Now consider this example:
[source]
A source block.
The way this is implemented (according to the initial contribution) presents challenges for a language formalism for two reasons:
- The style influences how the ensuing lines are parsed
- The parser generates a named block which has lines instead of a child paragraph (when applicable)
The first challenge is not compatible with a language formalism. Allowing the style to modify the parsing rules is extremely difficult to express in a grammar. Thus, I'd like to propose a different approach which will be simpler to understand and have low risk for breaking compatibility with existing documents.
There are two parsing models for non-enclosed, non-marked lines: paragraph and literal paragraph. The former is a contiguous group of lines that ends at an empty or interrupting line. The later is a contiguous group of indented lines that ends at an empty line (no interrupting lines are possible). The later then drops the uniform indentation at the start of each line.
Thus, a styled paragraph is actually a transformation that occurs after parsing of the block is complete. A paragraph is parsed as a paragraph. A literal paragraph is parsed as a literal paragraph. Then the paragraph is promoted to a named block in the rule action. While it's not required that a styled paragraph for a verbatim block be written as a literal paragraph, it is required to avoid any interpretation of the lines. Thus, the second example above becomes:
[source]
A source block.
Which is equivalent to:
[source]
----
A source block.
----
That brings us to the second challenge. A styled paragraph is just a shorthand way of writing a named delimited block. Thus, once the parser has found a styled paragraph, it should generate the same result had it been written in the long form. For a verbatim block like a source block, this transformation is obvious since a verbatim block cannot have any child blocks. (You had one block, you get one block). However, a compound block like a sidebar block is more complex.

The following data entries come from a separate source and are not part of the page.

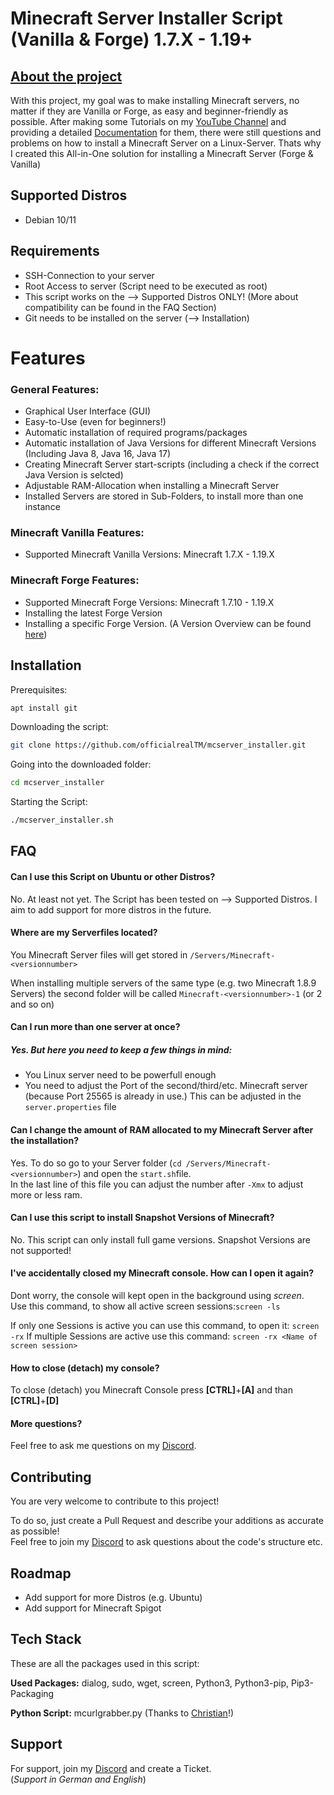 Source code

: 
# Minecraft Server Installer Script (Vanilla & Forge) 1.7.X - 1.19+
## <u>About the project</u>

With this project, my goal was to make installing Minecraft servers, no matter if they are Vanilla or Forge, as easy and beginner-friendly as possible. 
After making some Tutorials on my [YouTube Channel](https://youtube.com/realtm_csgo) and providing a detailed [Documentation](https://docs.realtm.de) for them, there were still questions and problems on how to install a Minecraft Server on a Linux-Server.
Thats why I created this All-in-One solution for installing a Minecraft Server (Forge & Vanilla)

## Supported Distros
 - Debian 10/11 


## Requirements

 - SSH-Connection to your server
 - Root Access to server (Script need to be executed as root)
 - This script works on the -->  Supported Distros ONLY! (More about compatibility can be found in the FAQ Section)
 - Git needs to be installed on the server (--> Installation)



# Features
### General Features:
- Graphical User Interface (GUI)
- Easy-to-Use (even for beginners!)
- Automatic installation of required programs/packages
- Automatic installation of Java Versions for different Minecraft Versions (Including Java 8, Java 16, Java 17)
- Creating Minecraft Server start-scripts (including a check if the correct Java Version is selcted)
- Adjustable RAM-Allocation when installing a Minecraft Server
- Installed Servers are stored in Sub-Folders, to install more than one instance

### Minecraft Vanilla Features:
- Supported Minecraft Vanilla Versions: Minecraft 1.7.X - 1.19.X

### Minecraft Forge Features:
- Supported Minecraft Forge Versions: Minecraft 1.7.10 - 1.19.X
- Installing the latest Forge Version
- Installing a specific Forge Version. (A Version Overview can be found [here](https://files.minecraftforge.net/net/minecraftforge/forge/))



## Installation

Prerequisites:

```bash
apt install git
```

Downloading the script:
```bash
git clone https://github.com/officialrealTM/mcserver_installer.git
```

Going into the downloaded folder:
```bash
cd mcserver_installer
```

Starting the Script:
```bash
./mcserver_installer.sh
```
## FAQ

#### **Can I use this Script on Ubuntu or other Distros?**

No. At least not yet.
The Script has been tested on --> Supported Distros.
I aim to add support for more distros in the future.

#### **Where are my Serverfiles located?**

You Minecraft Server files will get stored in `/Servers/Minecraft-<versionnumber>`  

When installing multiple servers of the same type (e.g. two Minecraft 1.8.9 Servers) the second folder will be called `Minecraft-<versionnumber>-1` (or 2 and so on)  

#### **Can I run more than one server at once?**

##### Yes. But here you need to keep a few things in mind:
- You Linux server need to be powerfull enough
- You need to adjust the Port of the second/third/etc. Minecraft server (because Port 25565 is already in use.) This can be adjusted in the `server.properties` file  

#### **Can I change the amount of RAM allocated to my Minecraft Server after the installation?**

Yes. To do so go to your Server folder (`cd /Servers/Minecraft-<versionnumber>`) and open the `start.sh`file.  
In the last line of this file you can adjust the number after `-Xmx` to adjust more or less ram.

#### **Can I use this script to install Snapshot Versions of Minecraft?**

No. This script can only install full game versions. Snapshot Versions are not supported!

#### **I've accidentally closed my Minecraft console. How can I open it again?** 
Dont worry, the console will kept open in the background using *screen*.  
Use this command, to show all active screen sessions:`screen -ls`  

If only one Sessions is active you can use this command, to open it: `screen -rx`
If multiple Sessions are active use this command: `screen -rx <Name of screen session>`

#### **How to close (detach)  my console?**
To close (detach) you Minecraft Console press **[CTRL]**+**[A]** and than **[CTRL]**+**[D]**

#### **More questions?**
Feel free to ask me questions on my [Discord](https://realtm.link/discord).

## Contributing

You are very welcome to contribute to this project!

To do so, just create a Pull Request and describe your additions as accurate as possible!  
Feel free to join my [Discord](https://realtm.link/discord) to ask questions about the code's structure etc.


## Roadmap

- Add support for more Distros (e.g. Ubuntu)
- Add support for Minecraft Spigot



## Tech Stack
These are all the packages used in this script:

**Used Packages:** dialog, sudo, wget, screen, Python3, Python3-pip, Pip3-Packaging

**Python Script:** mcurlgrabber.py (Thanks to [Christian](https://github.com/christian-thiele)!)


## Support

For support, join my [Discord](https://realtm.link/discord) and create a Ticket.  
(*Support in German and English*)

What we propose is that the paragraph be added as a child of the generated named block. (You had one block, you get two blocks). However, all metadata on the paragraph will get moved to the parent block. Thus, the paragraph will have no metadata (such as attributes or options). If the writer wants metadata on both the named block and the paragraph, it will be necessary to write it in long form (as a delimited block with a child paragraph). (Maybe we can hold back certain attributes/options, such as the lead role, text alignment roles, or the hardbreaks option).